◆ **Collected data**
^^^^
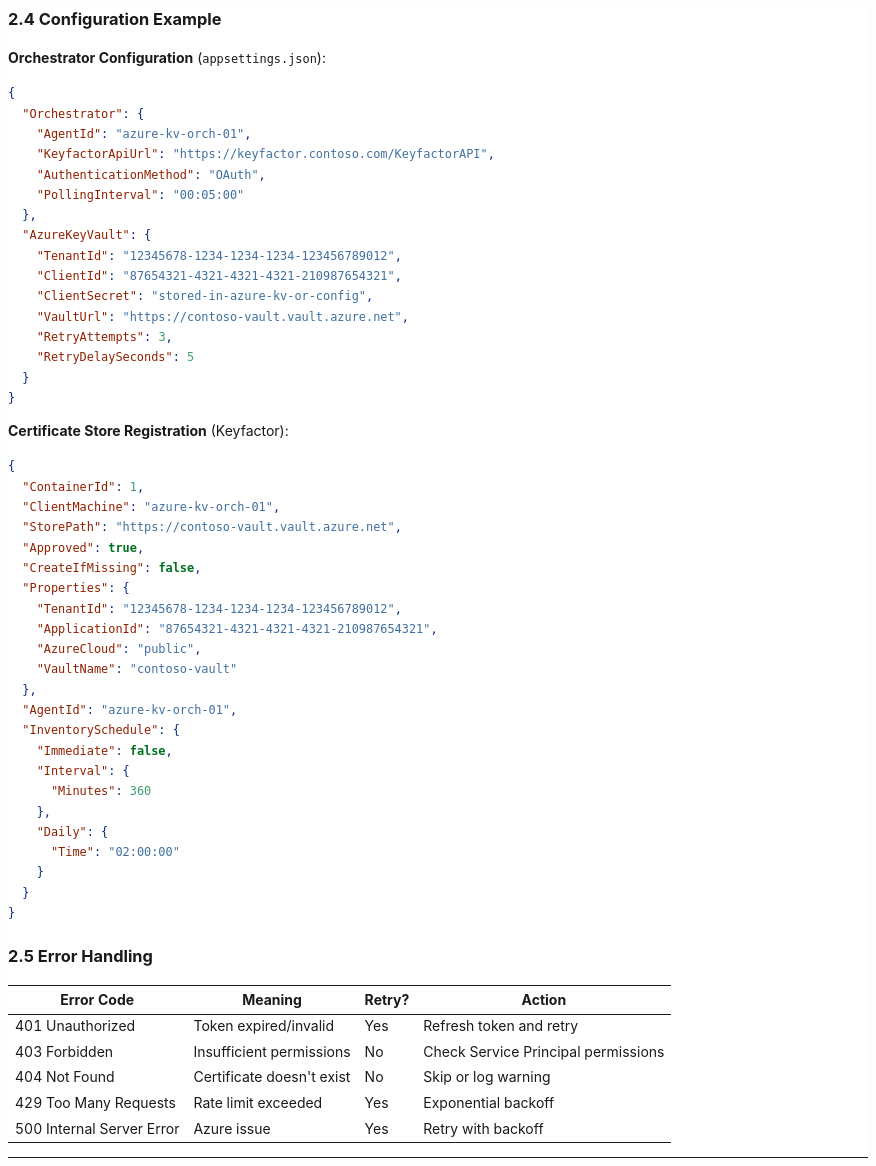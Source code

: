 ### 2.4 Configuration Example

**Orchestrator Configuration** (`appsettings.json`):
```json
{
  "Orchestrator": {
    "AgentId": "azure-kv-orch-01",
    "KeyfactorApiUrl": "https://keyfactor.contoso.com/KeyfactorAPI",
    "AuthenticationMethod": "OAuth",
    "PollingInterval": "00:05:00"
  },
  "AzureKeyVault": {
    "TenantId": "12345678-1234-1234-1234-123456789012",
    "ClientId": "87654321-4321-4321-4321-210987654321",
    "ClientSecret": "stored-in-azure-kv-or-config",
    "VaultUrl": "https://contoso-vault.vault.azure.net",
    "RetryAttempts": 3,
    "RetryDelaySeconds": 5
  }
}
```

**Certificate Store Registration** (Keyfactor):
```json
{
  "ContainerId": 1,
  "ClientMachine": "azure-kv-orch-01",
  "StorePath": "https://contoso-vault.vault.azure.net",
  "Approved": true,
  "CreateIfMissing": false,
  "Properties": {
    "TenantId": "12345678-1234-1234-1234-123456789012",
    "ApplicationId": "87654321-4321-4321-4321-210987654321",
    "AzureCloud": "public",
    "VaultName": "contoso-vault"
  },
  "AgentId": "azure-kv-orch-01",
  "InventorySchedule": {
    "Immediate": false,
    "Interval": {
      "Minutes": 360
    },
    "Daily": {
      "Time": "02:00:00"
    }
  }
}
```

### 2.5 Error Handling

| Error Code | Meaning | Retry? | Action |
|-----------|---------|--------|--------|
| 401 Unauthorized | Token expired/invalid | Yes | Refresh token and retry |
| 403 Forbidden | Insufficient permissions | No | Check Service Principal permissions |
| 404 Not Found | Certificate doesn't exist | No | Skip or log warning |
| 429 Too Many Requests | Rate limit exceeded | Yes | Exponential backoff |
| 500 Internal Server Error | Azure issue | Yes | Retry with backoff |

---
^^^^
◆ **WORK TASK**
The result should be every line of the data, reproduced exactly, with the images removed.

◆ **EXERCISE OUTPUT**
Source code

: ### 2.4 Configuration Example

**Orchestrator Configuration** (`appsettings.json`):
```json
{
  "Orchestrator": {
    "AgentId": "azure-kv-orch-01",
    "KeyfactorApiUrl": "https://keyfactor.contoso.com/KeyfactorAPI",
    "AuthenticationMethod": "OAuth",
    "PollingInterval": "00:05:00"
  },
  "AzureKeyVault": {
    "TenantId": "12345678-1234-1234-1234-123456789012",
    "ClientId": "87654321-4321-4321-4321-210987654321",
    "ClientSecret": "stored-in-azure-kv-or-config",
    "VaultUrl": "https://contoso-vault.vault.azure.net",
    "RetryAttempts": 3,
    "RetryDelaySeconds": 5
  }
}
```

**Certificate Store Registration** (Keyfactor):
```json
{
  "ContainerId": 1,
  "ClientMachine": "azure-kv-orch-01",
  "StorePath": "https://contoso-vault.vault.azure.net",
  "Approved": true,
  "CreateIfMissing": false,
  "Properties": {
    "TenantId": "12345678-1234-1234-1234-123456789012",
    "ApplicationId": "87654321-4321-4321-4321-210987654321",
    "AzureCloud": "public",
    "VaultName": "contoso-vault"
  },
  "AgentId": "azure-kv-orch-01",
  "InventorySchedule": {
    "Immediate": false,
    "Interval": {
      "Minutes": 360
    },
    "Daily": {
      "Time": "02:00:00"
    }
  }
}
```

### 2.5 Error Handling

| Error Code | Meaning | Retry? | Action |
|-----------|---------|--------|--------|
| 401 Unauthorized | Token expired/invalid | Yes | Refresh token and retry |
| 403 Forbidden | Insufficient permissions | No | Check Service Principal permissions |
| 404 Not Found | Certificate doesn't exist | No | Skip or log warning |
| 429 Too Many Requests | Rate limit exceeded | Yes | Exponential backoff |
| 500 Internal Server Error | Azure issue | Yes | Retry with backoff |

---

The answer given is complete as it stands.